Back in my days of defending teachers it was commonplace for a teacher to “blame” the failure of buses to come on time as an excuse for frequent lateness, or, the failure of the printer as a reason why the teacher was unprepared, a kind of “the dog ate my homework” excuse, this behavior is referred to as denial: the refusal to engage or accept responsibility.

Denial is probably one of the best known defense mechanisms, used often to describe situations in which people seem unable to face reality or admit an obvious truth (i.e. “He’s in denial.”). Denial is an outright refusal to admit or recognize that something has occurred or is currently occurring.

Denial functions to protect the ego from things that the individual cannot cope with. While this may save us from anxiety or pain, denial also requires a substantial investment of energy. Because of this, other defenses are also used to keep these unacceptable feelings from consciousness.

In many cases, there might be overwhelming evidence that something is true, yet the person will continue to deny its existence or truth because it is too uncomfortable to face.

Denial can involve a flat out rejection of the existence of a fact or reality. In other cases, it might involve admitting that something is true, but minimizing its importance. Sometimes people will accept reality and the seriousness of the fact, but they will deny their own responsibility and instead blame other people or other outside forces.

In my opinion the commissioner is in denial.

The Speaker of the Assembly, Sheldon Silver, has publicly asked the Regents, the state body governing education policy, to delay the implementation of the Common Core,

ALBANY—Assembly Speaker Sheldon Silver said Tuesday he expects the state Board of Regents to form a plan for improving and possibly delaying implementation of the rigorous Common Core curriculum standards.

“I think the case has been made, if nothing else, for a delay and a reevaluation of the implementation of Common Core,” Silver said.

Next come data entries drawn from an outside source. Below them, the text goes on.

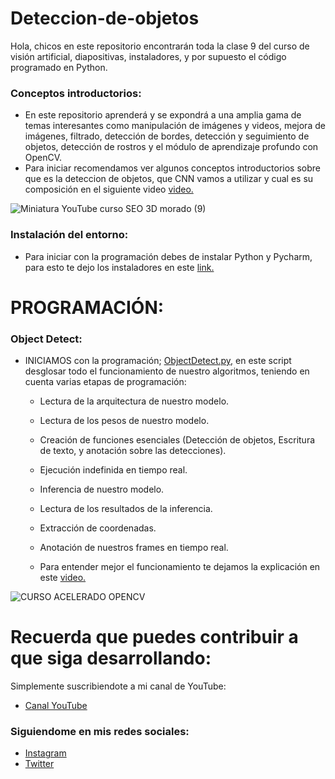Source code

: # Deteccion-de-objetos
Hola, chicos en este repositorio encontrarán toda la clase 9 del curso de visión artificial, diapositivas, instaladores, y por supuesto el código programado en Python.

### Conceptos introductorios:
- En este repositorio aprenderá y se expondrá a una amplia gama de temas interesantes como manipulación de imágenes y videos, mejora de imágenes, filtrado, detección de bordes, detección y seguimiento de objetos, detección de rostros y el módulo de aprendizaje profundo con OpenCV.
- Para iniciar recomendamos ver algunos conceptos introductorios sobre que es la deteccion de objetos, que CNN vamos a utilizar y cual es su composición en el siguiente video [video.](https://youtu.be/fhAZisSoMAs)


![Miniatura YouTube curso SEO 3D morado (9)](https://user-images.githubusercontent.com/85022752/235784253-9d9cd543-8a34-49c0-8aa6-2187ecfd1313.jpg)


### Instalación del entorno:
- Para iniciar con la programación debes de instalar Python y Pycharm, para esto te dejo los instaladores en este [link.](https://drive.google.com/drive/folders/1QY4yvfdcG3BObTwtHJSdWfW-vPyKMiNS?usp=share_link)

# PROGRAMACIÓN:

### Object Detect:
- INICIAMOS con la programación; [ObjectDetect.py,](https://github.com/AprendeIngenia/Deteccion-de-objetos/blob/7cddfc616c3e95e64421187ae3a62462edd73e35/ObjectDetect.py) en este script desglosar todo el funcionamiento de nuestro algoritmos, teniendo en cuenta varias etapas de programación:
  - Lectura de la arquitectura de nuestro modelo.
  - Lectura de los pesos de nuestro modelo.
  - Creación de funciones esenciales (Detección de objetos, Escritura de texto, y anotación sobre las detecciones).
  - Ejecución indefinida en tiempo real.
  - Inferencia de nuestro modelo.
  - Lectura de los resultados de la inferencia.
  - Extracción de coordenadas.
  - Anotación de nuestros frames en tiempo real.
 
 
  - Para entender mejor el funcionamiento te dejamos la explicación en este [video.](https://youtu.be/fhAZisSoMAs)


![CURSO ACELERADO OPENCV](https://user-images.githubusercontent.com/85022752/231584300-328eb95f-0abe-456c-a204-75bec88ca864.jpg)


# Recuerda que puedes contribuir a que siga desarrollando:
Simplemente suscribiendote a mi canal de YouTube:
- [Canal YouTube](https://www.youtube.com/channel/UCzwHEOCbsZLjfELperJ6VeQ/videos)

### Siguiendome en mis redes sociales: 
- [Instagram](https://www.instagram.com/santiagsanchezr/)
- [Twitter](https://twitter.com/SantiagSanchezR)
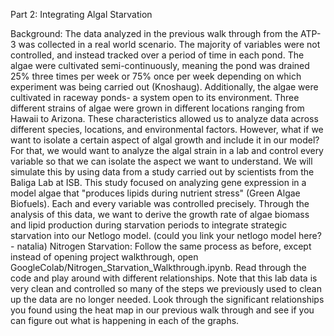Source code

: Part 2: Integrating Algal Starvation

Background:
The data analyzed in the previous walk through from the ATP-3 was collected in a real world scenario. The majority of variables were not controlled, and instead tracked over a period of time in each pond. The algae were cultivated semi-continuously, meaning the pond was drained 25% three times per week or 75% once per week depending on which experiment was being carried out (Knoshaug). Additionally, the algae were cultivated in raceway ponds- a system open to its environment. Three different strains of algae were grown in different locations ranging from Hawaii to Arizona. These characteristics allowed us to analyze data across different species, locations, and environmental factors. However, what if we want to isolate a certain aspect of algal growth and include it in our model? For that, we would want to analyze the algal strain in a lab and control every variable so that we can isolate the aspect we want to understand.  We will simulate this by using data from a study carried out by scientists from the Baliga Lab at ISB. 
This study focused on analyzing gene expression in a model algae that "produces lipids during nutrient stress" (Green Algae Biofuels). Each and every variable was controlled precisely. Through the analysis of this data, we want to derive the growth rate of algae biomass and lipid production during starvation periods to integrate strategic starvation into our Netlogo model. 
(could you link your netlogo model here? - natalia)
Nitrogen Starvation:
Follow the same process as before, except instead of opening project walkthrough, open GoogleColab/Nitrogen_Starvation_Walkthrough.ipynb. Read through the code and play around with different relationships. Note that this lab data is very clean and controlled so many of the steps we previously used to clean up the data are no longer needed. Look through the significant relationships you found using the heat map in our previous walk through and see if you can figure out what is happening in each of the graphs.
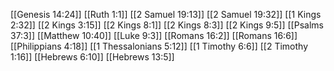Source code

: [[Genesis 14:24]]
[[Ruth 1:1]]
[[2 Samuel 19:13]]
[[2 Samuel 19:32]]
[[1 Kings 2:32]]
[[2 Kings 3:15]]
[[2 Kings 8:1]]
[[2 Kings 8:3]]
[[2 Kings 9:5]]
[[Psalms 37:3]]
[[Matthew 10:40]]
[[Luke 9:3]]
[[Romans 16:2]]
[[Romans 16:6]]
[[Philippians 4:18]]
[[1 Thessalonians 5:12]]
[[1 Timothy 6:6]]
[[2 Timothy 1:16]]
[[Hebrews 6:10]]
[[Hebrews 13:5]]
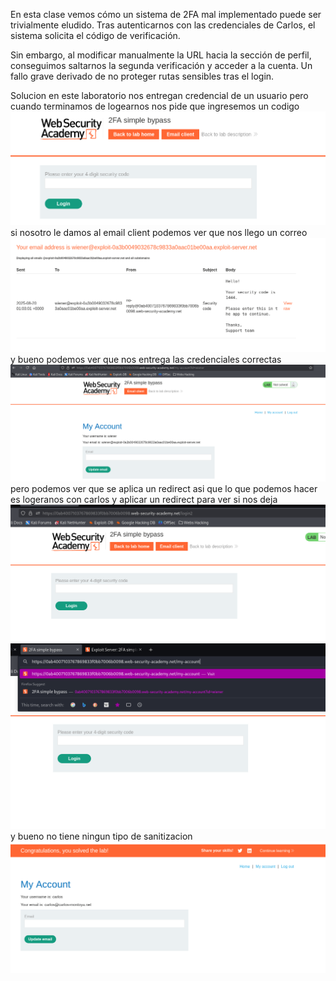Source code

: En esta clase vemos cómo un sistema de 2FA mal implementado puede ser trivialmente eludido. Tras autenticarnos con las credenciales de Carlos, el sistema solicita el código de verificación.

Sin embargo, al modificar manualmente la URL hacia la sección de perfil, conseguimos saltarnos la segunda verificación y acceder a la cuenta. Un fallo grave derivado de no proteger rutas sensibles tras el login.

Solucion
en este laboratorio nos entregan credencial de un usuario pero cuando terminamos de logearnos nos pide que ingresemos un codigo
![Pasted_image_20250819190400.png](Imagenes/Pasted_image_20250819190400.png)
si nosotro le damos al email client podemos ver que nos llego un correo
![Pasted_image_20250819190439.png](Imagenes/Pasted_image_20250819190439.png)
y bueno podemos ver que nos entrega las credenciales correctas
![Pasted_image_20250819190638.png](Imagenes/Pasted_image_20250819190638.png)
pero podemos ver que se aplica un redirect asi que lo que podemos hacer es logeranos con carlos y aplicar un redirect para ver si nos deja
![Pasted_image_20250819190740.png](Imagenes/Pasted_image_20250819190740.png)
![Pasted_image_20250819190820.png](Imagenes/Pasted_image_20250819190820.png)
y bueno no tiene ningun tipo de sanitizacion
![Pasted_image_20250819190848.png](Imagenes/Pasted_image_20250819190848.png)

I am a fan of the commissioner, his intentions are laudable, but we all know where the road to good intentions leads. The famous Lyndon Johnson anecdote, perhaps apocryphal, needs to be retold. Johnson appointed a sharp critic to serve on a policy committee, his aides demurred, why appoint this loud-mouth critic, Johnson replied, “Better inside the tent peeing out than outside the tent peeing in.” The opinions of superintendents, principals, teachers and parents were given short shrift, a cursory exercise to “touch bases,” viewed as without any intention to listen and incorporate their objections or questions. As the criticism has mounted the commissioner could have opened the doors and invited his critics into the room, instead, he blamed “special interests” or blamed internal union pressures, and directed his critics to look “across the street.” the offices of the legislature and the governor.

Both houses of the legislature and the governor are up for election, with primary elections perhaps as early as June. This is an issue with legs; it will not wane as public interest lags. Another set of state tests of only three months away, the issue of the Common Core is a juicy campaign issue – the 150 members of the Assembly, the 63 members of the Senate and the governor want this issue to be resolved. If the commissioner and the Regents fail to adequately respond to critics the commissioner will be correct – the legislature/governor will impose a solution, a “solution” that could have sweeping impact on the education bureaucracy.